佐藤 究、三島由紀夫に挑んだ新作長編『幽玄F』を語る 「重視したのは、死の享楽や美を持たせないこと」
追求したのは「機械の官能」
――以前から戦闘機に興味はあったんですか。佐藤:ミリタリーは好きなんですが、戦闘機はそのなかでも別格のジャンルなので長く近寄れなかったんです。この作品を書くにあたって、意を決して調べ始めました(といって、資料を集めたスクラップブック=「ゲシュタルトブック」を見せてくれる)。これを作って書いた文章には、臨場感が出るんですよ。
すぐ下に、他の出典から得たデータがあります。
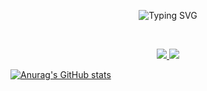 <p href="https://git.io/typing-svg" align="center">
    <img src="https://readme-typing-svg.herokuapp.com?font=Fira+Code&pause=1000&color=7384F7&background=1907FF00&center=true&vCenter=true&width=500&lines=Hi%2C+there+I'm+DOKVA" alt="Typing SVG">
</p><br>

<p align="center">
  <a href="https://skillicons.dev">
    <img src="https://skillicons.dev/icons?i=git,androidstudio,blender,cs,cpp,css,discord,figma,github,anaconda"/>
    <img src="https://skillicons.dev/icons?i=html,idea,java,js,linux,notion,pycharm,py,unity,visualstudio"/>
  </a>
</p>

[![Anurag's GitHub stats](https://github-readme-stats.vercel.app/api?username=dokv4)](https://github.com/anuraghazra/github-readme-stats)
勘やプロットだけで原稿用紙300枚以上の長編を書こうとすると、自分の場合、ティーカップを積んだタワーが崩れるみたいに途中で崩壊するんですが、このゲシュタルトブックで意識的な基礎工事をしておけば、そう簡単には壊れない。『テスカトリポカ』の執筆も、パンデミックという大きな出来事のなかにあって、このおかげで物語の芯がブレなかったので、重要さを痛感しました。
『幽玄F』に取りかかるにあたって判断を迫られたのは、戦闘機に体験搭乗するか否かでした。まだコロナの影響もあって難しい面もありましたが、本気でやろうとすればルートはあるはず。でも、乗ったところで三島さんの体験を超えられる保証はない。三島さんを戦闘機に搭乗させた空自の稲葉隊長が当時をふり返った文章を読んだのですが、三島さんはきついGがかかっても、平然としていたそうです。三島さんは膝の上にボードを置いて、メモを取っていた。後部座席にも計器がついているから、高度の変化などの記述が正確なんですよ。それであの「F104」が書かれている。たとえ僕が搭乗しても、三島さん以上のものは手に入れられない、むしろ乗ることでさらに遠ざかってしまう気がして、乗らずに書こうと腹を決めました。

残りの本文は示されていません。